Correspondence Author: Hsiao-Yu Hsu

  • 1. Division of Acute Infectious Diseases, Centers for Disease Control, Ministry of Health and Welfare, Taiwan
  • 2. Northern Regional Center, Centers for Disease Control, Ministry of Health and Welfare, Taiwan
  • 3. Epidemic Intelligence Center, Centers for Disease Control, Ministry of Health and Welfare, Taiwan

Abstract:

       The World Health Organization (WHO) estimates that several hundred thousand cases of dengue hemorrhagic fever (DHF) occurred worldwide every year. More than two thirds of the countries worldwide are threatened by the disease. Taiwan is located in the high-risk subtropical region where dengue fever has become a seasonal epidemic. After the disease has experienced a currency for over one hundred years and each serotype of the virus has presented, the risk of developing dengue hemorrhagic fever has relatively increased.

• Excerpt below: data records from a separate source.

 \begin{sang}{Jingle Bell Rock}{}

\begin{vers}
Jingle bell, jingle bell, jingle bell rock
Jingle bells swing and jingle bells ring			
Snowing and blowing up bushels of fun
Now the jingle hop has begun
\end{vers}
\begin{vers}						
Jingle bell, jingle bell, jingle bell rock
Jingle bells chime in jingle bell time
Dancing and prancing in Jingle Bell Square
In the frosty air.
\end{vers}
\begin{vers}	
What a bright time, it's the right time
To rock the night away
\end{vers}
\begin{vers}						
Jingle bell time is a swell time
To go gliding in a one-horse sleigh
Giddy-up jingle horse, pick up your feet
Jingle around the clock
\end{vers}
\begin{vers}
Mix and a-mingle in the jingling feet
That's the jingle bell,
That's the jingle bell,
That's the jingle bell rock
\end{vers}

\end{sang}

This study analyzed a total of 93 indigenous DHF cases in Taiwan from 2003 to 2011. The results showed that the majority of the affected people were the elderly aged over 60 (59.2%). The most sub-typed dengue virus was serotype II virus (DEN-2), which accounted for 18 cases (19.4%). Sixteen cases (17.2%) had had repeated infections based on self-statements. Thirty four people had chronic diseases (36.6%). In the 93 DHF cases, 16 died from the disease, bringing the average case fatal rate to 17.2%. The population groups with higher rates of DHF infection in Taiwan include the elderly over 60 years old and those with chronic diseases. Since four serotypes of the dengue virus have sparked epidemics in southern Taiwan, citizens who reside in high-risk cities and counties, patients with chronic diseases, or people who have been infected with dengue virus should be provided health education to remind them to be vigilant in seeking medical assistant as soon as suspected symptoms developed, in order to reduce the death risk of DHF infections.